Direct measurement of individual arsenic levels in drinking water was unavailable.
Long-term exposure to low to moderate arsenic levels was associated with cardiovascular disease incidence and mortality.
长期暴露于高水平砷与心血管疾病风险增加有关,而长期暴露于低至中等水平砷(饮水中<100μg/L)的风险尚不清楚。
评估长期暴露于低至中等水平砷与心血管疾病事件的相关性。
前瞻性队列研究。
1989 年至 1991 年期间的“强壮心脏研究”基线访视,随访至 2008 年。
3575 名年龄在 45 至 74 岁之间的美国印第安男女,居住在亚利桑那州、俄克拉荷马州以及北达科他州和南达科他州。
基线时尿液中无机砷和甲基化砷的总和作为长期砷暴露的生物标志物。结局是致命和非致命性心血管疾病的发生。

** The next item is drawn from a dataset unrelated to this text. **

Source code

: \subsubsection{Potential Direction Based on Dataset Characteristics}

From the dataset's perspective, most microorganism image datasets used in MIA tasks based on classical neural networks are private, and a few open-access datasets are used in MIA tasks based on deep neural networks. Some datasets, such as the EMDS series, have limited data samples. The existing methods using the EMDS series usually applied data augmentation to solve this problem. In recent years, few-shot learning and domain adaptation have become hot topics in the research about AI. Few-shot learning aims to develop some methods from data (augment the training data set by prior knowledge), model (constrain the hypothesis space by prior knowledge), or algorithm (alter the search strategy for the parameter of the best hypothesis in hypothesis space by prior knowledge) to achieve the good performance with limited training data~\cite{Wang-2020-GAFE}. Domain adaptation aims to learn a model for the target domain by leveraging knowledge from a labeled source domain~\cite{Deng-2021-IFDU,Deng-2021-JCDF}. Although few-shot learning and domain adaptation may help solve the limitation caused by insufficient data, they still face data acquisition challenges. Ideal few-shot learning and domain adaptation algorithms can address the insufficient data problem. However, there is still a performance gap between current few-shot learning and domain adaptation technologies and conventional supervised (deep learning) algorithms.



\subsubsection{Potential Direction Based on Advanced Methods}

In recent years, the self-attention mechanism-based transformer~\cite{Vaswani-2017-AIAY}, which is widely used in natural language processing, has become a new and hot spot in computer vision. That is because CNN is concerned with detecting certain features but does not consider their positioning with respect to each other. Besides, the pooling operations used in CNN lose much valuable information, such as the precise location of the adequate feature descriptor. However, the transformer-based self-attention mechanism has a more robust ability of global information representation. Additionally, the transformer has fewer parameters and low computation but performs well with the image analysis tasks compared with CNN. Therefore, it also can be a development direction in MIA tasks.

共有 1184 名参与者发生了致命和非致命性心血管疾病。当比较最高和最低四分位数的砷浓度(>15.7 与 <5.8μg/g 肌酐)时,经社会人口因素、吸烟、体重指数和血脂水平调整后,心血管疾病、冠心病和中风死亡率的风险比分别为 1.65(95%CI,1.20 至 2.27;趋势 P<0.001)、1.71(CI,1.19 至 2.44;趋势 P<0.001)和 3.03(CI,1.08 至 8.50;趋势 P=0.061)。心血管疾病、冠心病和中风的发病风险比分别为 1.32(CI,1.09 至 1.59;趋势 P=0.002)、1.30(CI,1.04 至 1.62;趋势 P=0.006)和 1.47(CI,0.97 至 2.21;趋势 P=0.032)。这些关联因研究区域而异,进一步调整糖尿病、高血压和肾脏疾病指标后,这些关联减弱。
无法直接测量饮用水中个体砷水平。
长期暴露于低至中等水平的砷与心血管疾病的发生和死亡率有关。